2. FIFA: Augen zu und durch
Werner655 09.12.2013
Zitat von sysop"Traurig für den brasilianischen Fußball": Der Weltverband Fifa hat sich besorgt über die schweren Ausschreitungen in der Liga des WM-Gastgebers geäußert. Für das Turnier im Sommer sieht man jedoch keine Gefahr. Fifa verurteilt Krawalle in Brasilien - SPIEGEL ONLINE (http://www.spiegel.de/sport/fussball/fifa-verurteilt-krawalle-in-brasilien-a-937920.html)
So,so! Die FIFA läßt also mitteilen..."Das ist sehr traurig für den brasilianischen Fußball", man sei "besorgt", sehe aber für das WM-Turnier 2014 "keine Gefahr". Wer von der FIFA das sagt, wird nicht erwähnt. Jedenfalls soll diese Worthülse im Klartext wohl heißen: "Augen zu und durch"! Meines Erachtens wird sich die FIFA noch umschauen. Es steht leider zu befürchten, dass die kommende WM ganz und gar nicht so ausschließlich märchenhaft verlaufen wird, wie es sich die Profitgeier dieses dekadenten Funktionärsclubs erträumen. Nicht nur die Schlägereien diverser Hooligans drohen. Nein, es droht ein Aufstand der unterprivilegierten Massen. Der diesjährige Confed-Cup hat einen Vorgeschmack dafür geboten, welche sozialen Unruhen diese "WM für Reiche" begleiten könnten. Die Dimensionen der WM sind ungleich größer als beim Confed-Cup, so dass den Demonstranten eine noch größere weltweite Aufmerksamkeit sicher wäre. Da hilft es auch wenig, dass man allgemein zu hoffen scheint, eine sportlich erfolgreiche Selecao könne die Brasilianer beruhigen. Das half auch beim Confed-Cup nur wenig, bei dem bekanntlich das beste brasilianische Team im Finale mit einem 4:0 sogar Spanien deutlich bezwang.

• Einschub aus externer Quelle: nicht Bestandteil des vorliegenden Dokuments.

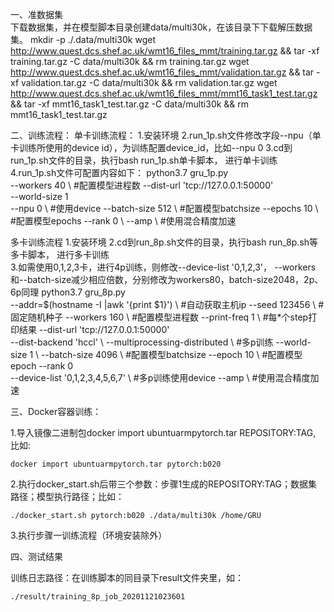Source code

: 一、准数据集<br>
下载数据集，并在模型脚本目录创建data/multi30k，在该目录下下载解压数据集。
mkdir -p ./.data/multi30k
wget http://www.quest.dcs.shef.ac.uk/wmt16_files_mmt/training.tar.gz &&  tar -xf training.tar.gz -C data/multi30k && rm training.tar.gz
wget http://www.quest.dcs.shef.ac.uk/wmt16_files_mmt/validation.tar.gz && tar -xf validation.tar.gz -C data/multi30k && rm validation.tar.gz
wget http://www.quest.dcs.shef.ac.uk/wmt16_files_mmt/mmt16_task1_test.tar.gz && tar -xf mmt16_task1_test.tar.gz -C data/multi30k && rm mmt16_task1_test.tar.gz

二、训练流程：
单卡训练流程：
	1.安装环境
	2.run_1p.sh文件修改字段--npu（单卡训练所使用的device id），为训练配置device_id，比如--npu 0
	3.cd到run_1p.sh文件的目录，执行bash run_1p.sh单卡脚本， 进行单卡训练
	4.run_1p.sh文件可配置内容如下：
        python3.7 gru_1p.py \
            --workers 40 \  #配置模型进程数
            --dist-url 'tcp://127.0.0.1:50000' \
            --world-size 1 \
            --npu 0 \   #使用device 
            --batch-size 512 \ #配置模型batchsize
            --epochs 10 \  #配置模型epochs
            --rank 0 \ 
            --amp \   #使用混合精度加速
    
多卡训练流程
	1.安装环境
	2.cd到run_8p.sh文件的目录，执行bash run_8p.sh等多卡脚本， 进行多卡训练	
	3.如需使用0,1,2,3卡，进行4p训练，则修改--device-list '0,1,2,3'，
	--workers和--batch-size减少相应倍数，分别修改为workers80，batch-size2048，2p、6p同理
        python3.7 gru_8p.py \
            --addr=$(hostname -I |awk '{print $1}') \ #自动获取主机ip
            --seed 123456 \ #固定随机种子
            --workers 160 \ #配置模型进程数
            --print-freq 1 \ #每*个step打印结果
            --dist-url 'tcp://127.0.0.1:50000' \
            --dist-backend 'hccl' \ 
            --multiprocessing-distributed \ #多p训练
            --world-size 1 \ 
            --batch-size 4096 \  #配置模型batchsize
            --epoch 10 \ #配置模型epoch
            --rank 0 \
            --device-list '0,1,2,3,4,5,6,7' \ #多p训练使用device
            --amp \  #使用混合精度加速
    	
三、Docker容器训练：

1.导入镜像二进制包docker import ubuntuarmpytorch.tar REPOSITORY:TAG, 比如:

    docker import ubuntuarmpytorch.tar pytorch:b020
2.执行docker_start.sh后带三个参数：步骤1生成的REPOSITORY:TAG；数据集路径；模型执行路径；比如：

    ./docker_start.sh pytorch:b020 ./data/multi30k /home/GRU
3.执行步骤一训练流程（环境安装除外）

四、测试结果

训练日志路径：在训练脚本的同目录下result文件夹里，如：

    ./result/training_8p_job_20201121023601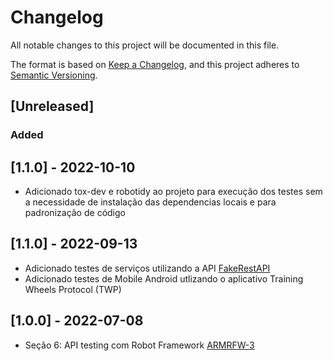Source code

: # Changelog

All notable changes to this project will be documented in this file.

The format is based on [Keep a Changelog](https://keepachangelog.com/en/1.0.0/),
and this project adheres to [Semantic Versioning](https://semver.org/spec/v2.0.0.html).

## [Unreleased]

### Added

## [1.1.0] - 2022-10-10

- Adicionado tox-dev e robotidy ao projeto para execução dos testes sem a necessidade de instalação das dependencias locais e para padronização de código

## [1.1.0] - 2022-09-13

- Adicionado testes de serviços utilizando a API [FakeRestAPI](https://fakerestapi.azurewebsites.net/)
- Adicionado testes de Mobile Android utlizando o aplicativo Training Wheels Protocol (TWP)

## [1.0.0] - 2022-07-08

- Seção 6: API testing com Robot Framework [ARMRFW-3](https://armcosta.atlassian.net/browse/ARMRFW-3)
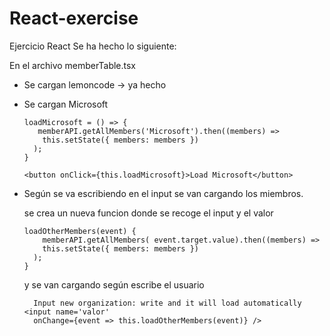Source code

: # React-exercise
Ejercicio React
Se ha hecho lo siguiente:

En el archivo memberTable.tsx
- Se cargan lemoncode -> ya hecho
- Se cargan Microsoft 

	  loadMicrosoft = () => {
	     memberAPI.getAllMembers('Microsoft').then((members) =>
	      this.setState({ members: members })
	    );
	  }

	  <button onClick={this.loadMicrosoft}>Load Microsoft</button>

- Según se va escribiendo en el input se van cargando los miembros.

  se crea un nueva funcion donde se recoge el input y el valor

	  loadOtherMembers(event) {
	      memberAPI.getAllMembers( event.target.value).then((members) =>
	      this.setState({ members: members })
	    );
	  }

  y se van cargando según escribe el usuario
  		
		Input new organization: write and it will load automatically <input name='valor' 
	 	onChange={event => this.loadOtherMembers(event)} />
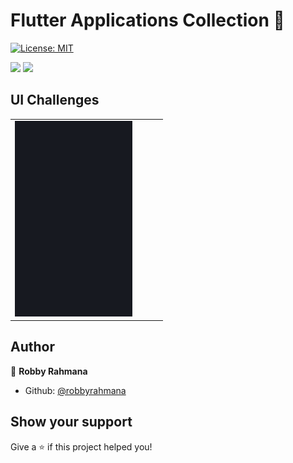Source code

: # Flutter Applications Collection 👋

[![License: MIT](https://img.shields.io/badge/License-MIT-yellow.svg)](#)

[<img width="188" src="https://upload.wikimedia.org/wikipedia/commons/thumb/7/78/Google_Play_Store_badge_EN.svg/1200px-Google_Play_Store_badge_EN.svg.png">](https://play.google.com/store/apps/details?id=com.edsbrains.flutter_yt_gallery)
[<img width="188" src="https://www.xda-developers.com/files/2017/08/After-12-Years-Google-Gives-YouTube-a-New-Logo-1900x700_c.png">](https://www.youtube.com/RobbyRahmana)

## UI Challenges

| | | | |
|:-------------------------:|:-------------------------:|:-------------------------:|:-------------------------:|
|[<img width="188" height="313" src="https://github.com/robbyrahmana/flutter_application/blob/master/assets/ui_challenges/flutter_application_ecommerce.gif">](https://github.com/robbyrahmana/flutter_application/tree/master/UI%20Challenges/flutter_application_ecommerce)|

## Author

👤 **Robby Rahmana**

* Github: [@robbyrahmana](https://github.com/robbyrahmana)

## Show your support

Give a ⭐️ if this project helped you!
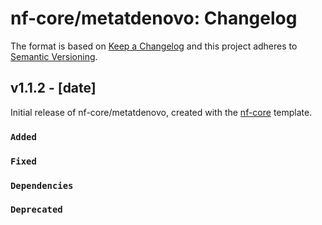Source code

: # nf-core/metatdenovo: Changelog

The format is based on [Keep a Changelog](https://keepachangelog.com/en/1.0.0/)
and this project adheres to [Semantic Versioning](https://semver.org/spec/v2.0.0.html).

## v1.1.2 - [date]

Initial release of nf-core/metatdenovo, created with the [nf-core](https://nf-co.re/) template.

### `Added`

### `Fixed`

### `Dependencies`

### `Deprecated`
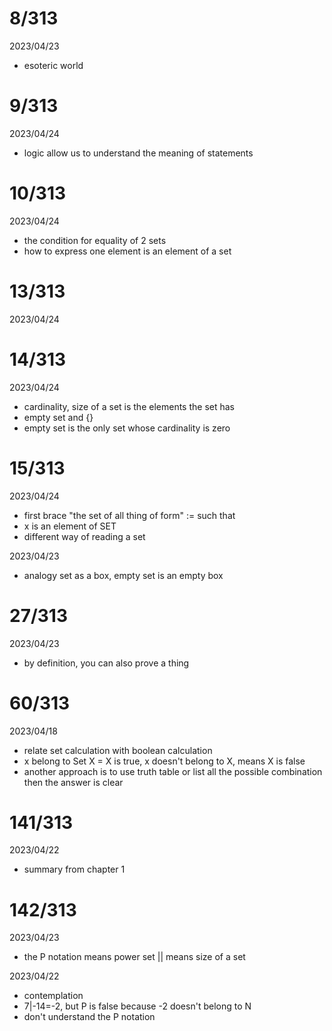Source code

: # 8/313

2023/04/23

- esoteric world


# 9/313

2023/04/24

- logic allow us to understand the meaning of statements


# 10/313

2023/04/24

- the condition for equality of 2 sets
- how to express one element is an element of a set

# 13/313

2023/04/24

# 14/313

2023/04/24

- cardinality, size of a set is the elements the set has
- empty set and {}
- empty set is the only set whose cardinality is zero

# 15/313

2023/04/24

- first brace "the set of all thing of form" := such that
- x is an element of SET
- different way of reading a set

2023/04/23

- analogy set as a box, empty set is an empty box

# 27/313

2023/04/23

- by definition, you can also prove a thing


# 60/313

2023/04/18

- relate set calculation with boolean calculation
- x belong to Set X = X is true, x doesn't belong to X, means X is false
- another approach is to use truth table or list all the possible combination then the answer is clear

# 141/313

2023/04/22

- summary from chapter 1


# 142/313

2023/04/23

- the P notation means power set || means size of a set

2023/04/22

- contemplation
- 7|-14=-2, but P is false because -2 doesn't belong to N
- don't understand the P notation

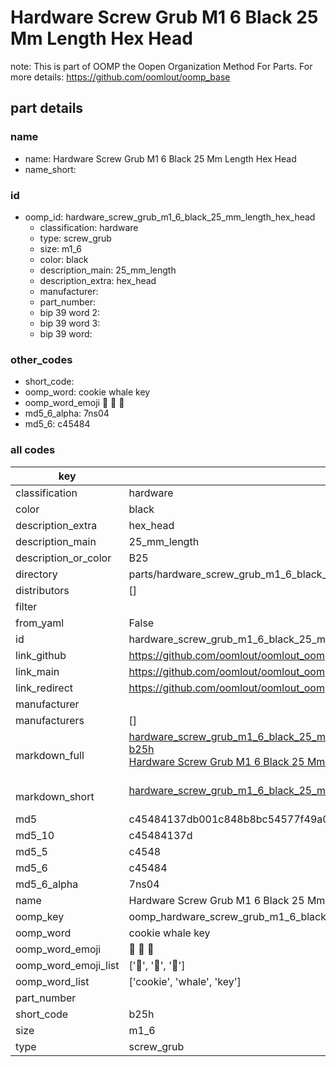 # Hardware Screw Grub M1 6 Black 25 Mm Length Hex Head  

note: This is part of OOMP the Oopen Organization Method For Parts. For more details: https://github.com/oomlout/oomp_base

##  part details
  







### name
* name: Hardware Screw Grub M1 6 Black 25 Mm Length Hex Head
* name_short: 
### id
* oomp_id: hardware_screw_grub_m1_6_black_25_mm_length_hex_head
  * classification: hardware
  * type: screw_grub
  * size: m1_6
  * color: black
  * description_main: 25_mm_length
  * description_extra: hex_head
  * manufacturer: 
  * part_number: 
  * bip 39 word 2: 
  * bip 39 word 3: 
  * bip 39 word: 

### other_codes
* short_code: 
* oomp_word: cookie whale key
* oomp_word_emoji :cookie: :whale: :key:
* md5_6_alpha: 7ns04
* md5_6: c45484









### all codes 
| key | value |  
| --- | --- |  
| classification | hardware |  
| color | black |  
| description_extra | hex_head |  
| description_main | 25_mm_length |  
| description_or_color | B25 |  
| directory | parts/hardware_screw_grub_m1_6_black_25_mm_length_hex_head |  
| distributors | [] |  
| filter |  |  
| from_yaml | False |  
| id | hardware_screw_grub_m1_6_black_25_mm_length_hex_head |  
| link_github | https://github.com/oomlout/oomlout_oomp_version_1_messy/tree/main/parts/hardware_screw_grub_m1_6_black_25_mm_length_hex_head |  
| link_main | https://github.com/oomlout/oomlout_oomp_version_1_messy/tree/main/parts/hardware_screw_grub_m1_6_black_25_mm_length_hex_head |  
| link_redirect | https://github.com/oomlout/oomlout_oomp_version_1_messy/tree/main/parts/hardware_screw_grub_m1_6_black_25_mm_length_hex_head |  
| manufacturer |  |  
| manufacturers | [] |  
| markdown_full | [hardware_screw_grub_m1_6_black_25_mm_length_hex_head](none)<br>[b25h](none)<br>[Hardware Screw Grub M1 6 Black 25 Mm Length Hex Head](none)<br><br> |  
| markdown_short | [hardware_screw_grub_m1_6_black_25_mm_length_hex_head](none)<br><br> |  
| md5 | c45484137db001c848b8bc54577f49a0 |  
| md5_10 | c45484137d |  
| md5_5 | c4548 |  
| md5_6 | c45484 |  
| md5_6_alpha | 7ns04 |  
| name | Hardware Screw Grub M1 6 Black 25 Mm Length Hex Head |  
| oomp_key | oomp_hardware_screw_grub_m1_6_black_25_mm_length_hex_head |  
| oomp_word | cookie whale key |  
| oomp_word_emoji | :cookie: :whale: :key: |  
| oomp_word_emoji_list | [':cookie:', ':whale:', ':key:'] |  
| oomp_word_list | ['cookie', 'whale', 'key'] |  
| part_number |  |  
| short_code | b25h |  
| size | m1_6 |  
| type | screw_grub |  
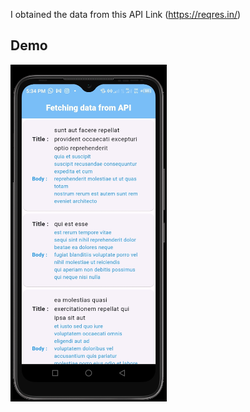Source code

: I obtained the data from this API Link (https://reqres.in/)


## Demo
<img src="https://github.com/HillaryKiprono/api_example/blob/master/img1.jpg" width="250"/> 
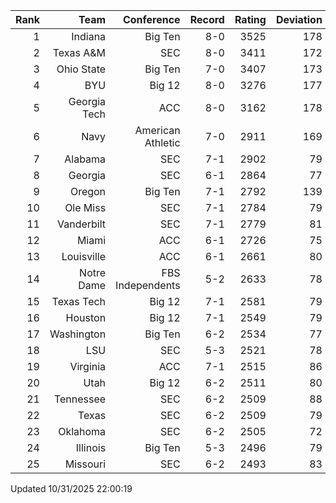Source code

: | Rank  | Team                 | Conference           | Record   | Rating | Deviation |
| ---:  | ---:                 | ---:                 | ---:     | ---:   | ---:      |
| 1     | Indiana              | Big Ten              | 8-0      | 3525   | 178       |
| 2     | Texas A&M            | SEC                  | 8-0      | 3411   | 172       |
| 3     | Ohio State           | Big Ten              | 7-0      | 3407   | 173       |
| 4     | BYU                  | Big 12               | 8-0      | 3276   | 177       |
| 5     | Georgia Tech         | ACC                  | 8-0      | 3162   | 178       |
| 6     | Navy                 | American Athletic    | 7-0      | 2911   | 169       |
| 7     | Alabama              | SEC                  | 7-1      | 2902   | 79        |
| 8     | Georgia              | SEC                  | 6-1      | 2864   | 77        |
| 9     | Oregon               | Big Ten              | 7-1      | 2792   | 139       |
| 10    | Ole Miss             | SEC                  | 7-1      | 2784   | 79        |
| 11    | Vanderbilt           | SEC                  | 7-1      | 2779   | 81        |
| 12    | Miami                | ACC                  | 6-1      | 2726   | 75        |
| 13    | Louisville           | ACC                  | 6-1      | 2661   | 80        |
| 14    | Notre Dame           | FBS Independents     | 5-2      | 2633   | 78        |
| 15    | Texas Tech           | Big 12               | 7-1      | 2581   | 79        |
| 16    | Houston              | Big 12               | 7-1      | 2549   | 79        |
| 17    | Washington           | Big Ten              | 6-2      | 2534   | 77        |
| 18    | LSU                  | SEC                  | 5-3      | 2521   | 78        |
| 19    | Virginia             | ACC                  | 7-1      | 2515   | 86        |
| 20    | Utah                 | Big 12               | 6-2      | 2511   | 80        |
| 21    | Tennessee            | SEC                  | 6-2      | 2509   | 88        |
| 22    | Texas                | SEC                  | 6-2      | 2509   | 79        |
| 23    | Oklahoma             | SEC                  | 6-2      | 2505   | 72        |
| 24    | Illinois             | Big Ten              | 5-3      | 2496   | 79        |
| 25    | Missouri             | SEC                  | 6-2      | 2493   | 83        |

Updated 10/31/2025 22:00:19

3. Sie wissen nichts über Brasilien
spon-facebook-1202136523 15.12.2013
Die Erscheinungsformen des Confederations Cup, war eine Demonstration der neuen aufstrebenden Mittelschicht BRASILM gegen die Korruption in der Regierung. Und Korruption hat in Brasilien und in Deutschland. Neben dieser 75% der Tickets für die Spiele wurden von der gleichen brasilianischen Mittelschicht, die die Kaufkraft zu tun haben gekauft. Nur 25% der Tickets wurden von Ausländern angefordert. FIFA für mehr als 5 Millionen Anfragen für Eintrittskarten für die Weltmeisterschaft, und es wird eine Menge zu tun.Auch die Samba ist die am wenigsten hören Musik und in Brasilien getanzt. Nur auf den Karneval. Das Lieblingsgetränk der brasilianischen Bier, Caipirinha und nicht nur nehmen. Und der Schirm wird in der Winterzeit passieren, und Südbrasilien die Temperatur sinkt auf -6 Celsius, in Porto Alegre, Curitiba und Sao Paulo hat keine Wärme diese Zeit des Jahres.